Big software / little software

Traditional software systems and platforms (think Twitter, your operating system, the web browser you’re using right now to read this article etc) run on servers and personal computers that have gigabytes of RAM available for developers to use. Mobile phones have reached the point where they also have gigabytes of RAM onboard. Add to this operating system features like virtual memory management and it’s easy to see why developers that are creating software targetting these platforms might tend to treat system resources as limitless to use as they see fit. There are exceptions to this generalization but at the risk of sounding like a ‘get off my lawn’ old git, the hardware that’s available in large systems today can induce a certain level of lazyness in developers - and I include myself here too. Need a string? Declare it and use it without giving it a second thought and move on. It does go further than this too, but this article is about strings so I’ll leave it there.

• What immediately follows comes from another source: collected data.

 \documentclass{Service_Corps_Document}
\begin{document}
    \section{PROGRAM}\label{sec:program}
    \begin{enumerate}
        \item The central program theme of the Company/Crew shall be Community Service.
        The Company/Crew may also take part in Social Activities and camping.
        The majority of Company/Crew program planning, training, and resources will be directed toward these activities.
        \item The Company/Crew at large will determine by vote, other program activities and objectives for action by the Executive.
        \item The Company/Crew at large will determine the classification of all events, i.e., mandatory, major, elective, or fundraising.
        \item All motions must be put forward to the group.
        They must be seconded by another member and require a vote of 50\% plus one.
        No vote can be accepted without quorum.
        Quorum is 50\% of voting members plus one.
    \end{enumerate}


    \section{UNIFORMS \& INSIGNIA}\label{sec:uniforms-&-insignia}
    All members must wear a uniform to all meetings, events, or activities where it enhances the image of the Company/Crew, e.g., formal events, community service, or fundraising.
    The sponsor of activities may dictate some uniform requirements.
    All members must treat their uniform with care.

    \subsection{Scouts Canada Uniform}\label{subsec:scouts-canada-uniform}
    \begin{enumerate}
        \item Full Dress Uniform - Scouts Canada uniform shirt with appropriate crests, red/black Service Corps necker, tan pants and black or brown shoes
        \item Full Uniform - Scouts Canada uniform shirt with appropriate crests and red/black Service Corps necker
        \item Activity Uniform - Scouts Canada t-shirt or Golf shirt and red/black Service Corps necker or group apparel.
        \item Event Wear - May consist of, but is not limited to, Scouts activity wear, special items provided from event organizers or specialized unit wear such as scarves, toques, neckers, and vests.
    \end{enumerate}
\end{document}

Developing embedded software that targets a microcontroller forces a developer to think about things differently however: Operating system - no, your microcontroller code runs directly on the metal. Exception handling? None. Virtual memory management? Doesn’t exist. Lots of RAM? Forget it, you’re working in an environment with kilobytes of SRAM (~40kB usable on an esp8266) and perhaps a few megabytes of flash memory for non-volatile storage if you’re lucky. This means that every line of code you write to run on your microcontroller is ideally developed to be as efficient as it can be.

When strings go bad

I think the problem might start with the many small pieces of sample code available all over the internet for esp8266 boards and arduino type boards that show strings embedded directly within C/C++ and arduino sketch code. The code samples included in the esp8266 arduino core also don’t help here; if you take a look at the arduino core code samples for the ESP8266WebServer class, you don’t have to go far to see many examples of string literals embedded directly within C/C++ .ino sketch file code. I understand that these examples exist to prove a point on some specific piece of functionality but at the same time this is the open source equivalent of ‘not production quality code’ without any actual warning being mentioned.

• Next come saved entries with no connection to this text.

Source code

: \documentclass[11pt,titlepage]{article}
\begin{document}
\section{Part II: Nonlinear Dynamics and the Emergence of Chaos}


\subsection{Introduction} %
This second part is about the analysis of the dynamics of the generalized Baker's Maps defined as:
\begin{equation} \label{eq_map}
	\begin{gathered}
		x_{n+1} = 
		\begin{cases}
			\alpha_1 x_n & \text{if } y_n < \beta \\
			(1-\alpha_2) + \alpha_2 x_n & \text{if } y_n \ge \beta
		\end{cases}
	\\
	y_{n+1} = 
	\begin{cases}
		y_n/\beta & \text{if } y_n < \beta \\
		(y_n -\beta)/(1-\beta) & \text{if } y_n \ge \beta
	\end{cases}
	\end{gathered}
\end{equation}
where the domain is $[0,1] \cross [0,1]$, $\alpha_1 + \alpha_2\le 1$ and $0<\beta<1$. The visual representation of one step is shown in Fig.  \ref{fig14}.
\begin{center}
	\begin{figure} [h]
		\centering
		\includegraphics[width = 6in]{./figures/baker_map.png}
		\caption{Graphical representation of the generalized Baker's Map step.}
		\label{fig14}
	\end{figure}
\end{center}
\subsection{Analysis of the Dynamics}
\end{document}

For very small projects, embedding strings directly into microcontroller code might not pose a problem at all however as a project grows over time from small to medium and onto large, I’d say that many directly embedded string literals can start to become an issue in two main ways:

  1. Strings become sprawling and scattered through project code and as a result are difficult to find and maintain.
  2. String literals directly embedded in code are mapped directly into heap memory on a device and eventual heap memory depletion == unexpected application crash and device reboot.

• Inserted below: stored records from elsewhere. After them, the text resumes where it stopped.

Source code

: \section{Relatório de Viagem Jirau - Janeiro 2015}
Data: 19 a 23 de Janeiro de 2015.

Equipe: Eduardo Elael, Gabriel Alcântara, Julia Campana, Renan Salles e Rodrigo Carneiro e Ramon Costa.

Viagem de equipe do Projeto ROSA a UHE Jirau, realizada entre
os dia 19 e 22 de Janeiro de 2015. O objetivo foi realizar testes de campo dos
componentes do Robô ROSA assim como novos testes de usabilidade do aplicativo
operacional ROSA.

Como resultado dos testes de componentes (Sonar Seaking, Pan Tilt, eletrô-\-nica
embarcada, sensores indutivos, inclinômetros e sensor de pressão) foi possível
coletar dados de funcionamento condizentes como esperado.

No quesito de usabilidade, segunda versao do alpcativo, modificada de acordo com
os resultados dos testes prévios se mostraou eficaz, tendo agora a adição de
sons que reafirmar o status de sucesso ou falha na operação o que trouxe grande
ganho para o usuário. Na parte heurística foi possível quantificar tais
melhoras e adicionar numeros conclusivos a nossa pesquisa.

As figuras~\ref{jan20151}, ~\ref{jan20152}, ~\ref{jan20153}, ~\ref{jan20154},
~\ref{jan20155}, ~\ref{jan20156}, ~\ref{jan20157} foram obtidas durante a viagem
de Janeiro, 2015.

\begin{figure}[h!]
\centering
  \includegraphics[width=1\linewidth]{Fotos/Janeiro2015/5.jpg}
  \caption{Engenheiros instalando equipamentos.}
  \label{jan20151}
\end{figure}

Where did it all go wrong?

Like all other web applications that I’ve ever worked on, my esp8266 web based firmware project code performs lots of string comparison and string manipulation operations at runtime. Consider working scenarios where http headers are scanned and examined in requests, routes to pages are defined, mime types are defined, http headers are returned, form post and query string variables are received, validated and transformed..etc the list goes on.

For me it started to go wrong pretty much from the start; I started out with the goal of building an esp8266 web based application based on the Arduino Core and it’s libraries with little working knowledge or background in arduino devices in general. From this starting position coupled with the volume of example code pieces that demonstrated various features available coming with no health warning, it was easy to go wrong early.

It wasn’t apocalyptic and I didn’t see a catastrophic failure but as my project code was growing over time, I did notice that heap memory was slowly starting to deplete as I was adding more functionality. When I started out with early investigations using the esp8266 arduino core, I saw that free available heap was approximately 34kB. Around April 2016, 4 months into project development, my heap memory had depleted down to approx 19kB at runtime. Something was wrong and it was time to investigate.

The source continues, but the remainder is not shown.